2. Guangdong Provincial Key Lab. of Petrochemical Equipment and Fault Diagnosis, School of Automation, Guangdong University of Petrochemical Technology, Maoming 525000, Guangdong, China
The ethylene cracking furnace is one of the key devices in the ethylene production process, and its temperature variation directly indicates whether the cracking furnace is operating well or not [1]. In the actual production process, there exists a small number of outliers in the cracking furnace temperature data, and the appearance of the outliers directly affects the safety monitoring and hidden danger warning of the cracking furnace production process[2-4]. Therefore, it is of practical engineering and researching significance to detect outliers from the collected temperature data, and then detect unstable events such as furnace tube coking to ensure normal and stable operation of the cracker.
The outlier detection of sampling time series is a hot topic in the field of data diagnosis. Commonly used methods for outlier detection include statistical analysis, 3 σ principle[5], box plot analysis[6], LOF algorithm[7], Isolation Forest algorithm[8], etc. For example, Ref.[9] detects outliers in the ATM transaction statistics of a commercial bank using the method of calculating the martingale distance between sample observations and sample centers, the Isolation Forest algorithm and the self-encoder method respectively. The results showed that the Isolation Forest-based detection algorithm can accurately detect outliers on small and medium-sized data sets. In Ref.[10], an efficient algorithm based on the K-neighborhood algorithm, combined with the segmentation method for time series anomaly pattern detection is proposed, which can efficiently discover anomaly patterns in time series. Ref. [11] proposed an outlier detection algorithm which fuses local density and global distance and verified that the detection accuracy of this method is better than other outlier detection algorithms such as the classical LOF algorithm, RDOS algorithm and INFLO algorithm. Ref.[12] proposed the DOKM algorithm for outlier detection based on distance criterion, which judges outliers based on K-means method. The experimental results showed that the algorithm can effectively detect outliers in both artificial and real datasets. Ref.[13] proposed a spatial outlier mining method by applying the spatially localized sharp outlier coefficient SLOF, which can quickly and effectively detect spatially localized outliers using multidimensional monitoring data. Ref.[14] proposed a density-based local outlier detection algorithm DLOF, which determines the outlier attributes of each object by introducing information entropy, and the theoretical analysis and experimental results showed that the method can effectively detect the local outliers in the data.

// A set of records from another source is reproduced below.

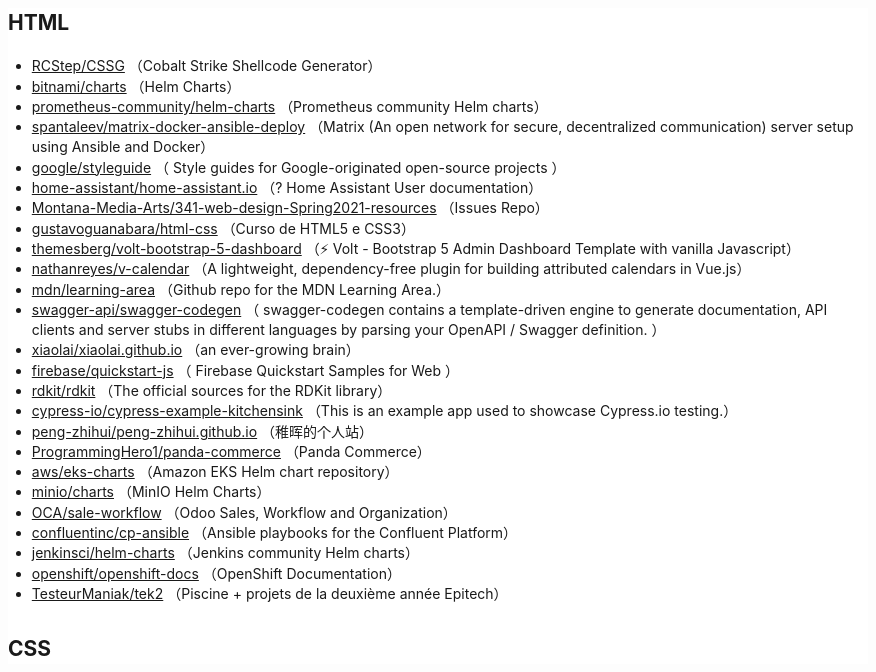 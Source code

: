 ## HTML

* [RCStep/CSSG](https://github.com/RCStep/CSSG) （Cobalt Strike Shellcode Generator）
* [bitnami/charts](https://github.com/bitnami/charts) （Helm Charts）
* [prometheus-community/helm-charts](https://github.com/prometheus-community/helm-charts) （Prometheus community Helm charts）
* [spantaleev/matrix-docker-ansible-deploy](https://github.com/spantaleev/matrix-docker-ansible-deploy) （Matrix (An open network for secure, decentralized communication) server setup using Ansible and Docker）
* [google/styleguide](https://github.com/google/styleguide) （
        Style guides for Google-originated open-source projects
      ）
* [home-assistant/home-assistant.io](https://github.com/home-assistant/home-assistant.io) （? Home Assistant User documentation）
* [Montana-Media-Arts/341-web-design-Spring2021-resources](https://github.com/Montana-Media-Arts/341-web-design-Spring2021-resources) （Issues Repo）
* [gustavoguanabara/html-css](https://github.com/gustavoguanabara/html-css) （Curso de HTML5 e CSS3）
* [themesberg/volt-bootstrap-5-dashboard](https://github.com/themesberg/volt-bootstrap-5-dashboard) （&#x26a1;&#xfe0f; Volt - Bootstrap 5 Admin Dashboard Template with vanilla Javascript）
* [nathanreyes/v-calendar](https://github.com/nathanreyes/v-calendar) （A lightweight, dependency-free plugin for building attributed calendars in Vue.js）
* [mdn/learning-area](https://github.com/mdn/learning-area) （Github repo for the MDN Learning Area.）
* [swagger-api/swagger-codegen](https://github.com/swagger-api/swagger-codegen) （
        swagger-codegen contains a template-driven engine to generate documentation, API clients and server stubs in different languages by parsing your OpenAPI / Swagger definition.
      ）
* [xiaolai/xiaolai.github.io](https://github.com/xiaolai/xiaolai.github.io) （an ever-growing brain）
* [firebase/quickstart-js](https://github.com/firebase/quickstart-js) （
        Firebase Quickstart Samples for Web
      ）
* [rdkit/rdkit](https://github.com/rdkit/rdkit) （The official sources for the RDKit library）
* [cypress-io/cypress-example-kitchensink](https://github.com/cypress-io/cypress-example-kitchensink) （This is an example app used to showcase Cypress.io testing.）
* [peng-zhihui/peng-zhihui.github.io](https://github.com/peng-zhihui/peng-zhihui.github.io) （稚晖的个人站）
* [ProgrammingHero1/panda-commerce](https://github.com/ProgrammingHero1/panda-commerce) （Panda Commerce）
* [aws/eks-charts](https://github.com/aws/eks-charts) （Amazon EKS Helm chart repository）
* [minio/charts](https://github.com/minio/charts) （MinIO Helm Charts）
* [OCA/sale-workflow](https://github.com/OCA/sale-workflow) （Odoo Sales, Workflow and Organization）
* [confluentinc/cp-ansible](https://github.com/confluentinc/cp-ansible) （Ansible playbooks for the Confluent Platform）
* [jenkinsci/helm-charts](https://github.com/jenkinsci/helm-charts) （Jenkins community Helm charts）
* [openshift/openshift-docs](https://github.com/openshift/openshift-docs) （OpenShift Documentation）
* [TesteurManiak/tek2](https://github.com/TesteurManiak/tek2) （Piscine + projets de la deuxième année Epitech）

## CSS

The method proposed above have good outlier detection performance on small or medium-sized dataset, when facing a larger scale of data, the computational complexity and detection time increase significantly. Thus, this paper proposed an algorithm for outliers detection in temperature data based on CLOF (Clipping Local Outlier Factor, CLOF), which reduces the computational complexity and rises the detection accuracy of conventional LOF algorithm by data clipping. While ensuring detection accuracy, the proposed algorithm is also more efficient.
The structure of the paper is as follows. In Section 1 the outlier detection algorithm based on CLOF and the detection evaluation index are established. In Section 2 the proposed algorithm is simulated on the measured data to determine the optimal parameters of CLOF algorithm. Then the detection results of CLOF algorithm, Isolation Forest algorithm and conventional LOF algorithm are compared respectively. In Section 3, the research work done in this paper is summarized and the main conclusions are given.

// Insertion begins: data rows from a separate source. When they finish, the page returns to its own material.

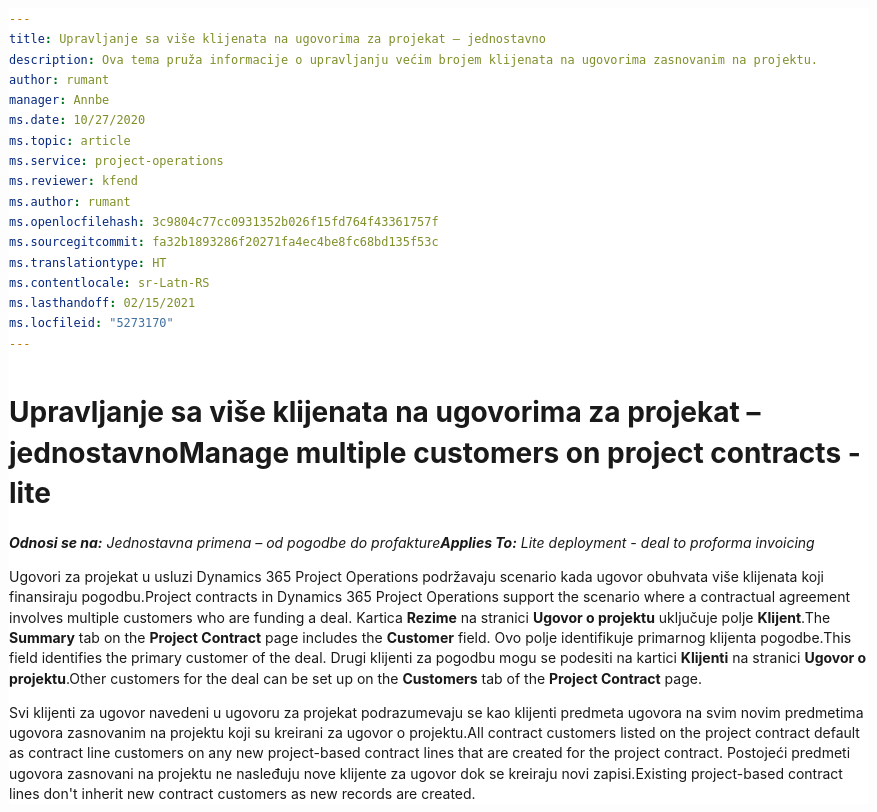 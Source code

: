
 ```yaml
---
title: Upravljanje sa više klijenata na ugovorima za projekat – jednostavno
description: Ova tema pruža informacije o upravljanju većim brojem klijenata na ugovorima zasnovanim na projektu.
author: rumant
manager: Annbe
ms.date: 10/27/2020
ms.topic: article
ms.service: project-operations
ms.reviewer: kfend
ms.author: rumant
ms.openlocfilehash: 3c9804c77cc0931352b026f15fd764f43361757f
ms.sourcegitcommit: fa32b1893286f20271fa4ec4be8fc68bd135f53c
ms.translationtype: HT
ms.contentlocale: sr-Latn-RS
ms.lasthandoff: 02/15/2021
ms.locfileid: "5273170"
---
```

# <a name="manage-multiple-customers-on-project-contracts---lite"></a><span data-ttu-id="4ff7e-103">Upravljanje sa više klijenata na ugovorima za projekat – jednostavno</span><span class="sxs-lookup"><span data-stu-id="4ff7e-103">Manage multiple customers on project contracts - lite</span></span>

<span data-ttu-id="4ff7e-104">_**Odnosi se na:** Jednostavna primena – od pogodbe do profakture_</span><span class="sxs-lookup"><span data-stu-id="4ff7e-104">_**Applies To:** Lite deployment - deal to proforma invoicing_</span></span>

<span data-ttu-id="4ff7e-105">Ugovori za projekat u usluzi Dynamics 365 Project Operations podržavaju scenario kada ugovor obuhvata više klijenata koji finansiraju pogodbu.</span><span class="sxs-lookup"><span data-stu-id="4ff7e-105">Project contracts in Dynamics 365 Project Operations support the scenario where a contractual agreement involves multiple customers who are funding a deal.</span></span> <span data-ttu-id="4ff7e-106">Kartica **Rezime** na stranici **Ugovor o projektu** uključuje polje **Klijent**.</span><span class="sxs-lookup"><span data-stu-id="4ff7e-106">The **Summary** tab on the **Project Contract** page includes the **Customer** field.</span></span> <span data-ttu-id="4ff7e-107">Ovo polje identifikuje primarnog klijenta pogodbe.</span><span class="sxs-lookup"><span data-stu-id="4ff7e-107">This field identifies the primary customer of the deal.</span></span> <span data-ttu-id="4ff7e-108">Drugi klijenti za pogodbu mogu se podesiti na kartici **Klijenti** na stranici **Ugovor o projektu**.</span><span class="sxs-lookup"><span data-stu-id="4ff7e-108">Other customers for the deal can be set up on the **Customers** tab of the **Project Contract** page.</span></span>

<span data-ttu-id="4ff7e-109">Svi klijenti za ugovor navedeni u ugovoru za projekat podrazumevaju se kao klijenti predmeta ugovora na svim novim predmetima ugovora zasnovanim na projektu koji su kreirani za ugovor o projektu.</span><span class="sxs-lookup"><span data-stu-id="4ff7e-109">All contract customers listed on the project contract default as contract line customers on any new project-based contract lines that are created for the project contract.</span></span> <span data-ttu-id="4ff7e-110">Postojeći predmeti ugovora zasnovani na projektu ne nasleđuju nove klijente za ugovor dok se kreiraju novi zapisi.</span><span class="sxs-lookup"><span data-stu-id="4ff7e-110">Existing project-based contract lines don't inherit new contract customers as new records are created.</span></span>
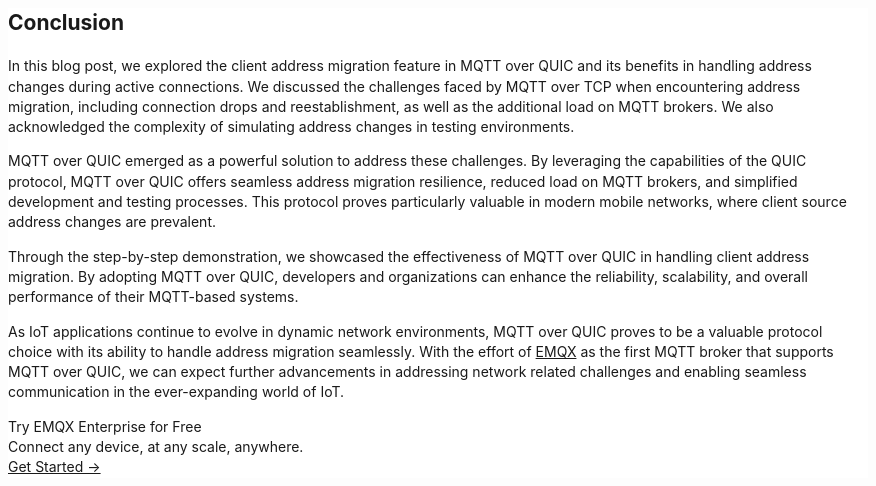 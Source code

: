 ## Conclusion

In this blog post, we explored the client address migration feature in MQTT over QUIC and its benefits in handling address changes during active connections. We discussed the challenges faced by MQTT over TCP when encountering address migration, including connection drops and reestablishment, as well as the additional load on MQTT brokers. We also acknowledged the complexity of simulating address changes in testing environments.

MQTT over QUIC emerged as a powerful solution to address these challenges. By leveraging the capabilities of the QUIC protocol, MQTT over QUIC offers seamless address migration resilience, reduced load on MQTT brokers, and simplified development and testing processes. This protocol proves particularly valuable in modern mobile networks, where client source address changes are prevalent.

Through the step-by-step demonstration, we showcased the effectiveness of MQTT over QUIC in handling client address migration. By adopting MQTT over QUIC, developers and organizations can enhance the reliability, scalability, and overall performance of their MQTT-based systems. 

As IoT applications continue to evolve in dynamic network environments, MQTT over QUIC proves to be a valuable protocol choice with its ability to handle address migration seamlessly. With the effort of [EMQX](https://www.emqx.io/) as the first MQTT broker that supports MQTT over QUIC, we can expect further advancements in addressing network related challenges and enabling seamless communication in the ever-expanding world of IoT.



<section class="promotion">
    <div>
        Try EMQX Enterprise for Free
      <div class="is-size-14 is-text-normal has-text-weight-normal">Connect any device, at any scale, anywhere.</div>
    </div>
    <a href="https://www.emqx.com/en/try?product=enterprise" class="button is-gradient px-5">Get Started →</a>
</section>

1 Outlier Detection Algorithm Based on CLOFThe outlier detection of cracking furnace temperature data is of great significance for monitoring whether the combustion furnace is operating well. In this section, an outlier detection method for furnace temperature data based on data clipping is proposed, clustering and pruning pre-processing are performed on the one-dimensional time series {(t1, x(t1)), (t2, x(t2)), …, (tn, x(tn))}. Specifically, x(ti) is the temperature data of time ti. After pre-processing, an outlier candidate set is obtained, using the LOF algorithm[15] to calculate the local outlier factor value of the data point in the outlier candidate set, and whether the data point is an outlier in the data is determined.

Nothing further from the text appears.